I kind of want that back. Don’t you?
That lovely looking forward to it excitement, great feeling of giving warm fuzzies to people you care about.
So I decided I needed to get outside the box, find a new way to celebrate this day, and that’s how I figured out that the grown-up version of heart-themed cards is…donating to an organization or person in need.
What better thing to do on the day of love than give a little love to the world?
I took the money I would have spent going out to eat, and donated it to a worthy charity. [Yeah if you guessed ACS as my charity, you guessed right.
] You don’t have to fit into any bucket at all to do this, except the caring bucket. Whether it’s $5 or more, every penny helps, and I know is greatly appreciated. Doing good feels good, and the Valentine I got back came as an email in my Inbox and it thanked me for my donation. Instead of a I <3 You signature, it told me how my money would help research to fight back against cancer. Sure, I plan to have a nice meal tonight, with chocolate covered strawberries (see above!), but I think the best part of the day will be knowing I showed some love to a worthy cause, and, okay, also, the walk I plan on taking with my husband.
The only way this day can be meaningless and a non-event is if I let it be. I can choose to infuse it with meaning, and healthy choices, so I will. Join me?
Just case you want some more ideas…
Eating Right
I’d never advocate forgoing chocolate, so this Valentine’s I chose strawberries dipped in dark chocolate for our treat. They had all sizes, so I went with just two each of the big strawberries. In fact, here’s the menu:
Appetizer: fresh cut vegetables
Main: Cuban black bean soup with whole wheat tortilla rolls
Dessert: Dark chocolate dipped strawberries, with Moscato Spumante (see photo to the left — I already have the table set up, ready to go — yes, that’s my real table!)
Getting active
After dinner and treats, we’re going to stroll around our backyard (kids will be asleep) and talk. Honestly? I might be looking most forward to this. It’s this constantly busy life, with little time to just chat.
Health checks
We’ve both been really good about our diet and exercise, and today we’re both doing fitness body tests to check our health. It’s romantic, truly! I know, lol, how romantic: a health check. But seriously, what better way to let those who care about you know you care about being around as long as you can by being as healthy as you can?
My very favorite Valentine’s sentiment I’ve seen today in Twitter came from my friend Kim who said she bought herself a robe, wrapped it, and will give it to herself tonight. I think that is so awesome. Best give ever: caring about yourself.
Here’s some other great sources for good ideas about having a healthy Valentine’s Day!

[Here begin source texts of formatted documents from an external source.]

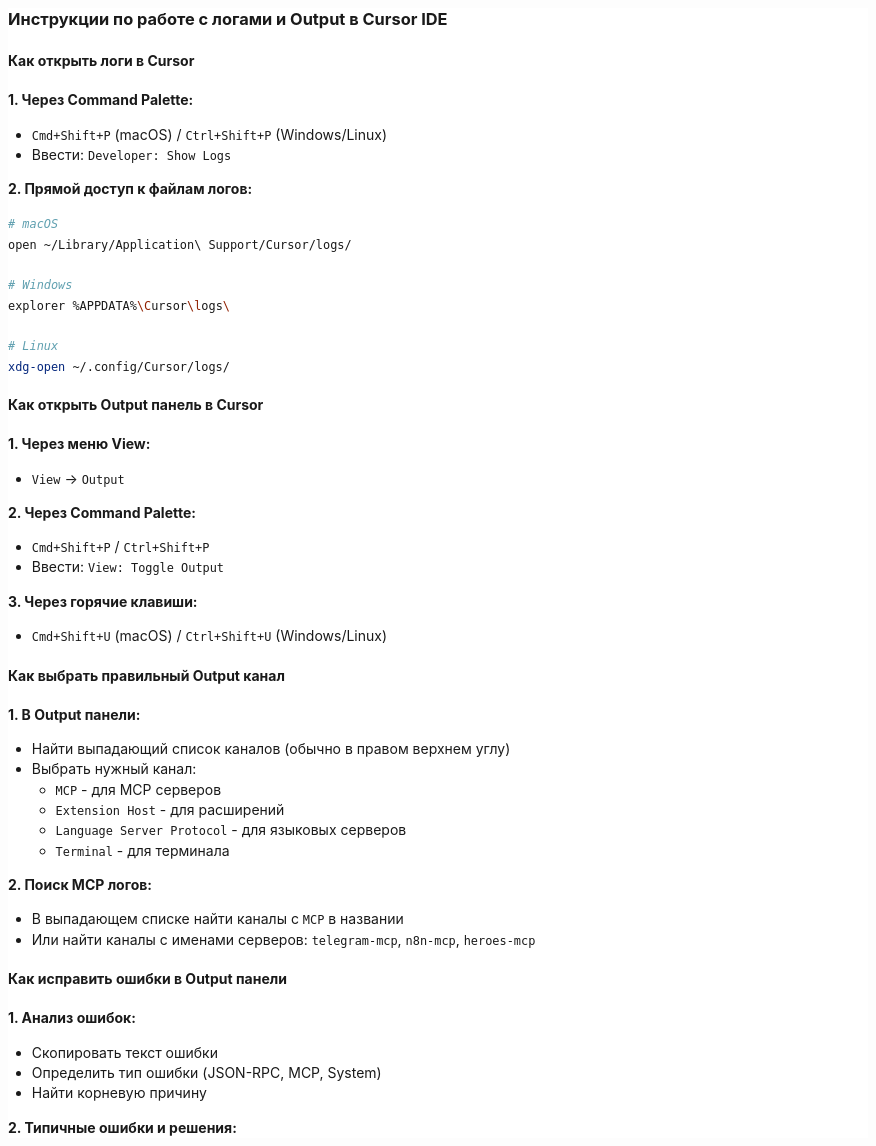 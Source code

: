 ### Инструкции по работе с логами и Output в Cursor IDE

#### Как открыть логи в Cursor

**1. Через Command Palette:**
- `Cmd+Shift+P` (macOS) / `Ctrl+Shift+P` (Windows/Linux)
- Ввести: `Developer: Show Logs`

**2. Прямой доступ к файлам логов:**
```bash
# macOS
open ~/Library/Application\ Support/Cursor/logs/

# Windows
explorer %APPDATA%\Cursor\logs\

# Linux
xdg-open ~/.config/Cursor/logs/
```

#### Как открыть Output панель в Cursor

**1. Через меню View:**
- `View` → `Output`

**2. Через Command Palette:**
- `Cmd+Shift+P` / `Ctrl+Shift+P`
- Ввести: `View: Toggle Output`

**3. Через горячие клавиши:**
- `Cmd+Shift+U` (macOS) / `Ctrl+Shift+U` (Windows/Linux)

#### Как выбрать правильный Output канал

**1. В Output панели:**
- Найти выпадающий список каналов (обычно в правом верхнем углу)
- Выбрать нужный канал:
  - `MCP` - для MCP серверов
  - `Extension Host` - для расширений
  - `Language Server Protocol` - для языковых серверов
  - `Terminal` - для терминала

**2. Поиск MCP логов:**
- В выпадающем списке найти каналы с `MCP` в названии
- Или найти каналы с именами серверов: `telegram-mcp`, `n8n-mcp`, `heroes-mcp`

#### Как исправить ошибки в Output панели

**1. Анализ ошибок:**
- Скопировать текст ошибки
- Определить тип ошибки (JSON-RPC, MCP, System)
- Найти корневую причину

**2. Типичные ошибки и решения:**
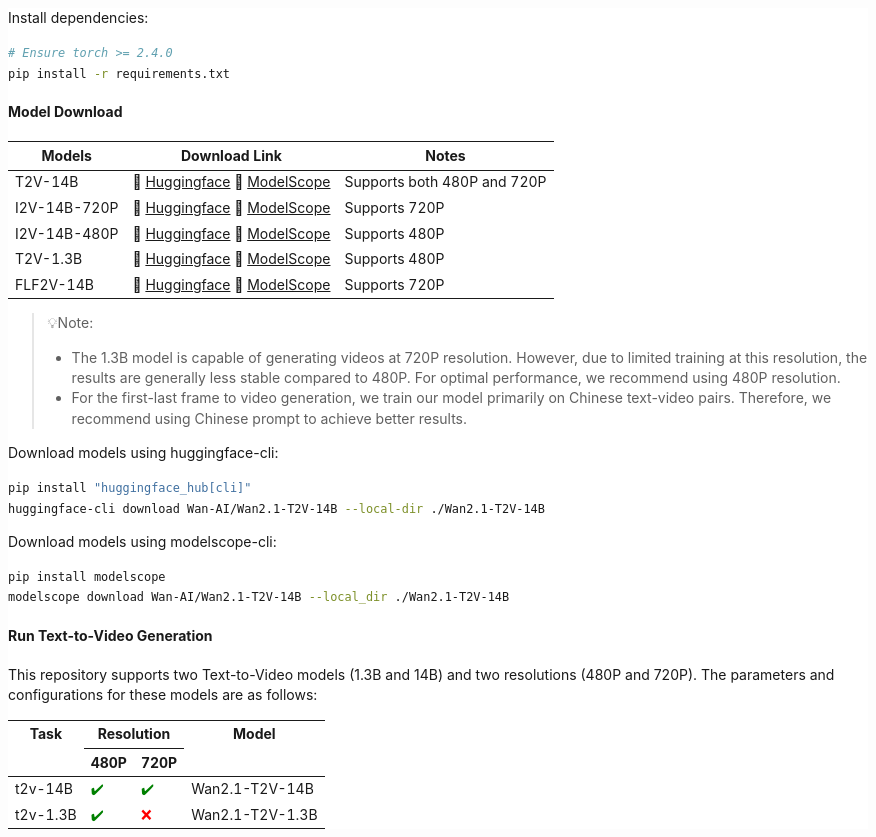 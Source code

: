 Install dependencies:
```sh
# Ensure torch >= 2.4.0
pip install -r requirements.txt
```


#### Model Download

| Models       | Download Link                                                                                                                                       |    Notes                      |
|--------------|-----------------------------------------------------------------------------------------------------------------------------------------------------|-------------------------------|
| T2V-14B      | 🤗 [Huggingface](https://huggingface.co/Wan-AI/Wan2.1-T2V-14B)      🤖 [ModelScope](https://www.modelscope.cn/models/Wan-AI/Wan2.1-T2V-14B)         | Supports both 480P and 720P
| I2V-14B-720P | 🤗 [Huggingface](https://huggingface.co/Wan-AI/Wan2.1-I2V-14B-720P)    🤖 [ModelScope](https://www.modelscope.cn/models/Wan-AI/Wan2.1-I2V-14B-720P) | Supports 720P
| I2V-14B-480P | 🤗 [Huggingface](https://huggingface.co/Wan-AI/Wan2.1-I2V-14B-480P)    🤖 [ModelScope](https://www.modelscope.cn/models/Wan-AI/Wan2.1-I2V-14B-480P) | Supports 480P
| T2V-1.3B     | 🤗 [Huggingface](https://huggingface.co/Wan-AI/Wan2.1-T2V-1.3B)     🤖 [ModelScope](https://www.modelscope.cn/models/Wan-AI/Wan2.1-T2V-1.3B)        | Supports 480P
| FLF2V-14B    | 🤗 [Huggingface](https://huggingface.co/Wan-AI/Wan2.1-FLF2V-14B-720P)     🤖 [ModelScope](https://www.modelscope.cn/models/Wan-AI/Wan2.1-FLF2V-14B-720P)      | Supports 720P

> 💡Note: 
> * The 1.3B model is capable of generating videos at 720P resolution. However, due to limited training at this resolution, the results are generally less stable compared to 480P. For optimal performance, we recommend using 480P resolution. 
> * For the first-last frame to video generation, we train our model primarily on Chinese text-video pairs. Therefore, we recommend using Chinese prompt to achieve better results.


Download models using huggingface-cli:
``` sh
pip install "huggingface_hub[cli]"
huggingface-cli download Wan-AI/Wan2.1-T2V-14B --local-dir ./Wan2.1-T2V-14B
```

Download models using modelscope-cli:
``` sh
pip install modelscope
modelscope download Wan-AI/Wan2.1-T2V-14B --local_dir ./Wan2.1-T2V-14B
```
#### Run Text-to-Video Generation

This repository supports two Text-to-Video models (1.3B and 14B) and two resolutions (480P and 720P). The parameters and configurations for these models are as follows:

<table>
    <thead>
        <tr>
            <th rowspan="2">Task</th>
            <th colspan="2">Resolution</th>
            <th rowspan="2">Model</th>
        </tr>
        <tr>
            <th>480P</th>
            <th>720P</th>
        </tr>
    </thead>
    <tbody>
        <tr>
            <td>t2v-14B</td>
            <td style="color: green;">✔️</td>
            <td style="color: green;">✔️</td>
            <td>Wan2.1-T2V-14B</td>
        </tr>
        <tr>
            <td>t2v-1.3B</td>
            <td style="color: green;">✔️</td>
            <td style="color: red;">❌</td>
            <td>Wan2.1-T2V-1.3B</td> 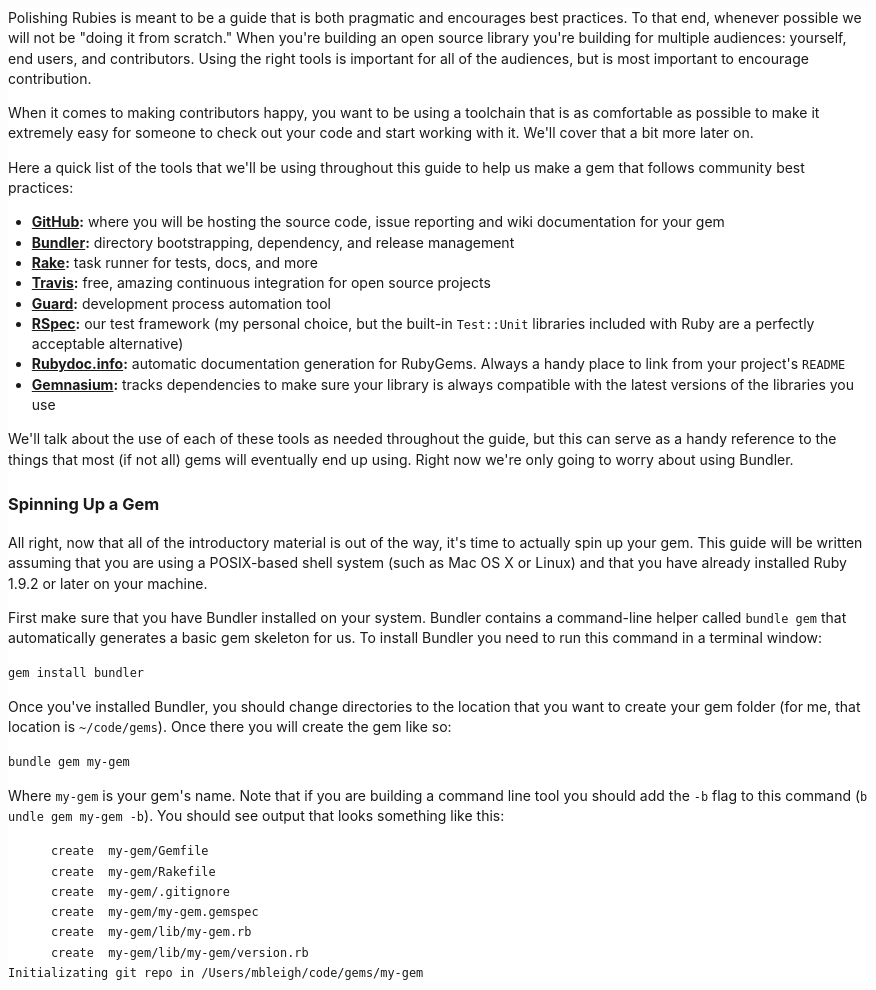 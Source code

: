 Polishing Rubies is meant to be a guide that is both pragmatic and encourages best practices. To that end, whenever possible we will not be "doing it from scratch." When you're building an open source library you're building for multiple audiences: yourself, end users, and contributors. Using the right tools is important for all of the audiences, but is most important to encourage contribution.

When it comes to making contributors happy, you want to be using a toolchain that is as comfortable as possible to make it extremely easy for someone to check out your code and start working with it. We'll cover that a bit more later on.

Here a quick list of the tools that we'll be using throughout this guide to help us make a gem that follows community best practices:

* **[GitHub](https://github.com):** where you will be hosting the source code, issue reporting and wiki documentation for your gem
* **[Bundler](http://gembundler.com):** directory bootstrapping, dependency, and release management
* **[Rake](http://rake.rubyforge.org/):** task runner for tests, docs, and more
* **[Travis](http://travis-ci.org):** free, amazing continuous integration for open source projects
* **[Guard](https://github.com/guard/guard):** development process automation tool
* **[RSpec](https://github.com/rspec/rspec):** our test framework (my personal choice, but the built-in `Test::Unit` libraries included with Ruby are a perfectly acceptable alternative)
* **[Rubydoc.info](http://rubydoc.info):** automatic documentation generation for RubyGems. Always a handy place to link from your project's `README`
* **[Gemnasium](https://gemnasium.com/mbleigh):** tracks dependencies to make sure your library is always compatible with the latest versions of the libraries you use

We'll talk about the use of each of these tools as needed throughout the guide, but this can serve as a handy reference to the things that most (if not all) gems will eventually end up using. Right now we're only going to worry about using Bundler.

### Spinning Up a Gem

All right, now that all of the introductory material is out of the way, it's time to actually spin up your gem. This guide will be written assuming that you are using a POSIX-based shell system (such as Mac OS X or Linux) and that you have already installed Ruby 1.9.2 or later on your machine.

First make sure that you have Bundler installed on your system. Bundler contains a command-line helper called `bundle gem` that automatically generates a basic gem skeleton for us. To install Bundler you need to run this command in a terminal window:

```
gem install bundler
```

Once you've installed Bundler, you should change directories to the location that you want to create your gem folder (for me, that location is `~/code/gems`). Once there you will create the gem like so:

```
bundle gem my-gem
```

Where `my-gem` is your gem's name. Note that if you are building a command line tool you should add the `-b` flag to this command (`bundle gem my-gem -b`). You should see output that looks something like this:

```
      create  my-gem/Gemfile
      create  my-gem/Rakefile
      create  my-gem/.gitignore
      create  my-gem/my-gem.gemspec
      create  my-gem/lib/my-gem.rb
      create  my-gem/lib/my-gem/version.rb
Initializating git repo in /Users/mbleigh/code/gems/my-gem
```
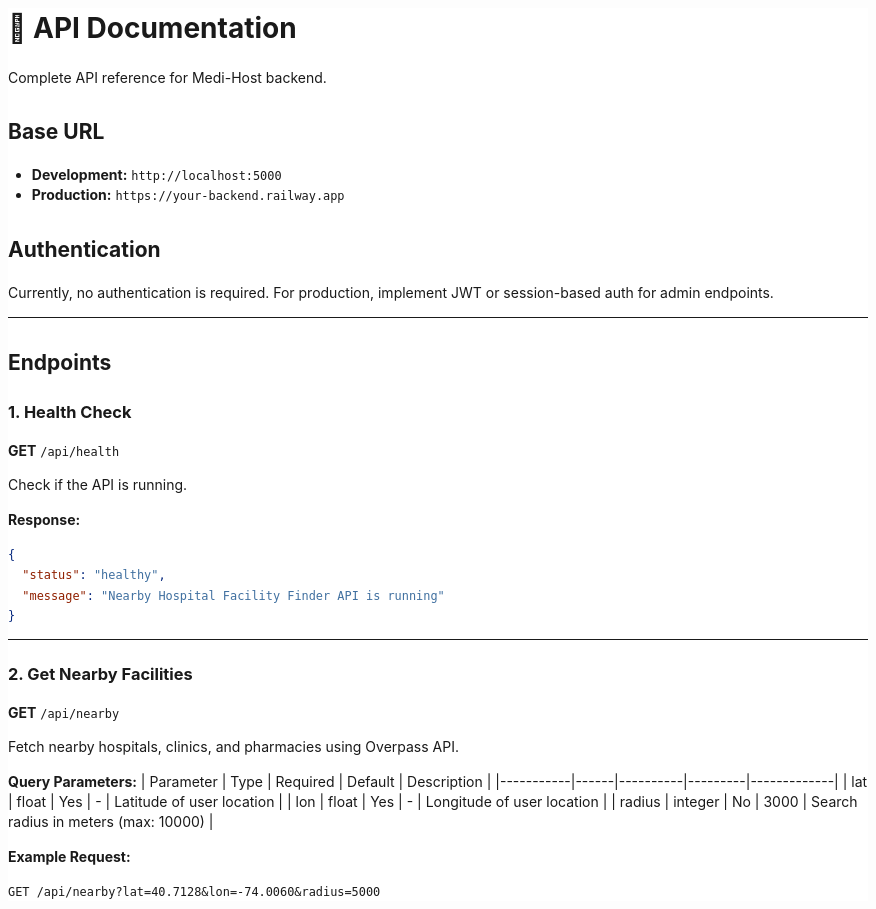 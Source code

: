 # 📡 API Documentation

Complete API reference for Medi-Host backend.

## Base URL
- **Development:** `http://localhost:5000`
- **Production:** `https://your-backend.railway.app`

## Authentication
Currently, no authentication is required. For production, implement JWT or session-based auth for admin endpoints.

---

## Endpoints

### 1. Health Check

**GET** `/api/health`

Check if the API is running.

**Response:**
```json
{
  "status": "healthy",
  "message": "Nearby Hospital Facility Finder API is running"
}
```

---

### 2. Get Nearby Facilities

**GET** `/api/nearby`

Fetch nearby hospitals, clinics, and pharmacies using Overpass API.

**Query Parameters:**
| Parameter | Type | Required | Default | Description |
|-----------|------|----------|---------|-------------|
| lat | float | Yes | - | Latitude of user location |
| lon | float | Yes | - | Longitude of user location |
| radius | integer | No | 3000 | Search radius in meters (max: 10000) |

**Example Request:**
```
GET /api/nearby?lat=40.7128&lon=-74.0060&radius=5000
```
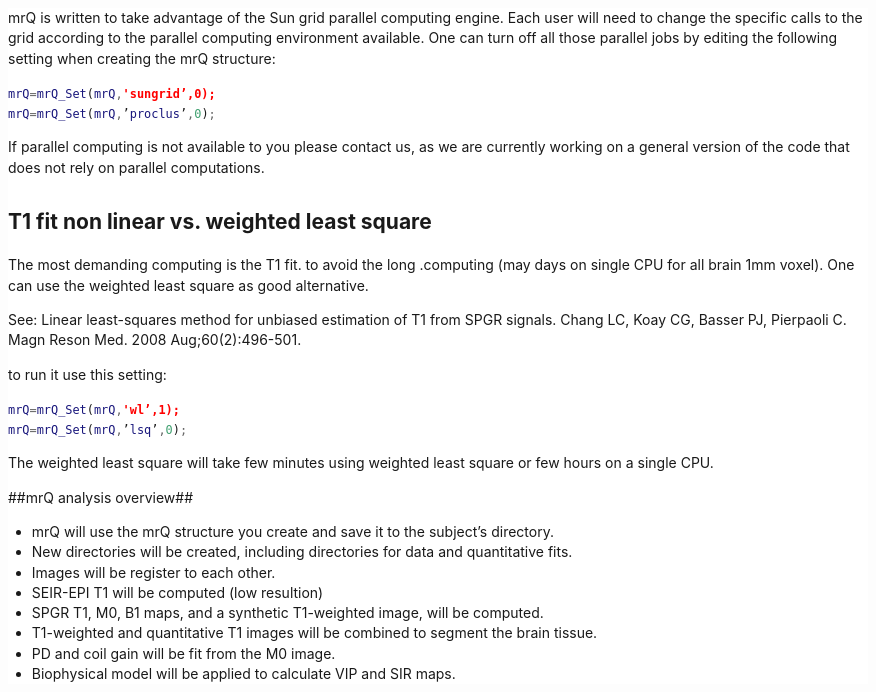 mrQ is written to take advantage of the Sun grid parallel computing engine. Each user will need to change the specific calls to the grid according to the parallel computing environment available. One can turn off all those parallel jobs by editing the following setting when creating the mrQ structure:
```matlab
mrQ=mrQ_Set(mrQ,'sungrid’,0);
mrQ=mrQ_Set(mrQ,’proclus’,0);
```
If parallel computing is not available to you please contact us, as we are currently working on a general version of the code that does not rely on parallel computations. 

## T1 fit non linear vs. weighted least square
The most demanding computing is the T1 fit.
to avoid the long .computing (may days on single CPU for all brain  1mm voxel). One can use the  weighted least square as good alternative.

See: Linear least-squares method for unbiased estimation of T1 from SPGR signals. Chang LC, Koay CG, Basser PJ, Pierpaoli C. Magn Reson Med. 2008 Aug;60(2):496-501.

to run it use this setting:
```matlab
mrQ=mrQ_Set(mrQ,'wl’,1);
mrQ=mrQ_Set(mrQ,’lsq’,0);
```
The weighted least square will take few minutes using weighted least square or few hours on a single CPU. 

##mrQ analysis overview##
- mrQ will use the mrQ structure you create and save it to the subject’s directory.
- New directories will be created, including directories for data and quantitative fits.
- Images will be register to each other.
- SEIR-EPI T1 will be computed (low resultion) 
- SPGR T1, M0, B1 maps, and a synthetic T1-weighted image, will be computed.
- T1-weighted and quantitative T1 images will be combined to segment the brain tissue. 
- PD and coil gain will be fit from the M0 image.
- Biophysical model will be applied to calculate VIP and SIR maps.

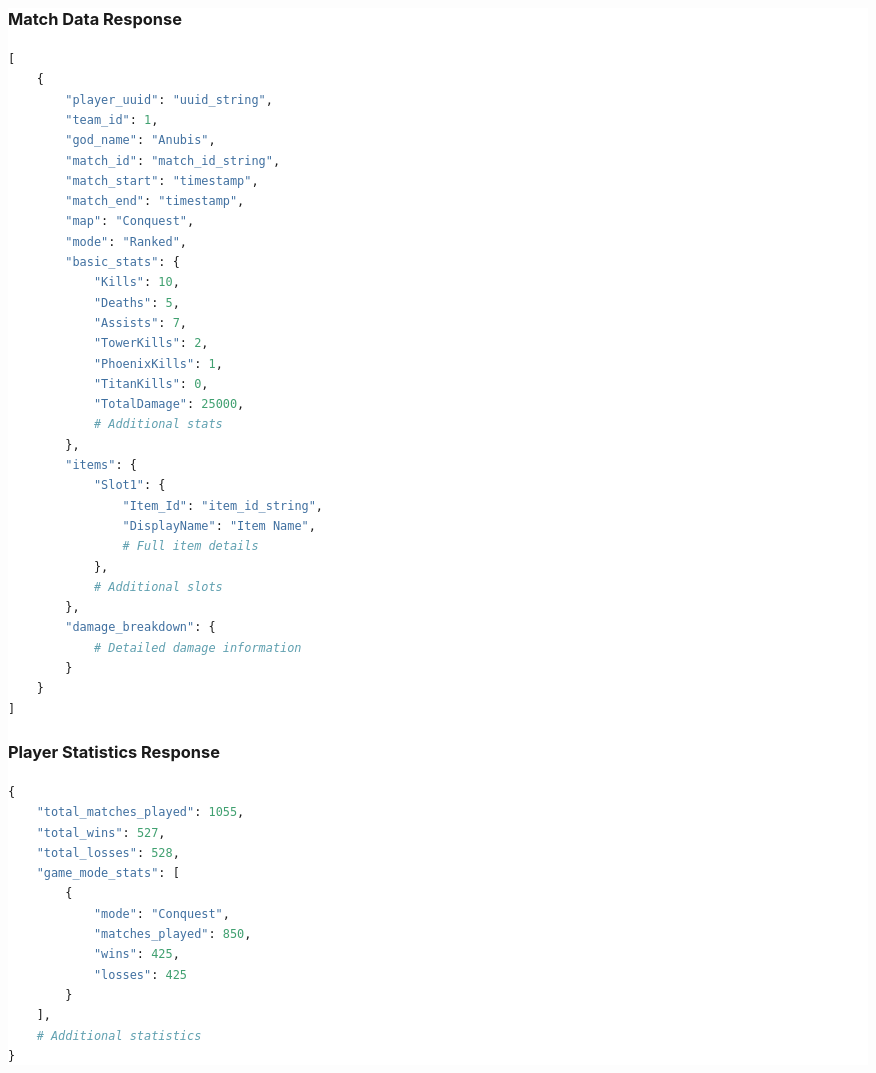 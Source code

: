 ### Match Data Response

```python
[
    {
        "player_uuid": "uuid_string",
        "team_id": 1,
        "god_name": "Anubis",
        "match_id": "match_id_string",
        "match_start": "timestamp",
        "match_end": "timestamp",
        "map": "Conquest",
        "mode": "Ranked",
        "basic_stats": {
            "Kills": 10,
            "Deaths": 5,
            "Assists": 7,
            "TowerKills": 2,
            "PhoenixKills": 1,
            "TitanKills": 0,
            "TotalDamage": 25000,
            # Additional stats
        },
        "items": {
            "Slot1": {
                "Item_Id": "item_id_string",
                "DisplayName": "Item Name",
                # Full item details
            },
            # Additional slots
        },
        "damage_breakdown": {
            # Detailed damage information
        }
    }
]
```

### Player Statistics Response

```python
{
    "total_matches_played": 1055,
    "total_wins": 527,
    "total_losses": 528,
    "game_mode_stats": [
        {
            "mode": "Conquest",
            "matches_played": 850,
            "wins": 425,
            "losses": 425
        }
    ],
    # Additional statistics
}
```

American Cancer Society: Have a healthier Valentine’s Day!
CDC: Valentine’s Day Tips
Food Courting from Livestrong (these are videos with amaaaaaaazing recipes that are healthy versions of that YUM comfort food that always makes your mouth water and your convictions turn to mush in the food court)
And–I LOVE this–don’t forget February is heart health month (wear red!) and this about.com article has these really cool and unique romantic yet healthy gift ideas. I think if someone doesn’t buy it for you you should seriously consider treating yourself! If you’re buying for someone else, be ever so much bigger than a bouquet of flowers with these great ideas, many of which are gifts that keep on giving! In good ways!
Treat yourself, treat a friend, treat a loved one…however you want to celebrate!
Happy Valentine’s Day — what are your plans, tips, and ideas?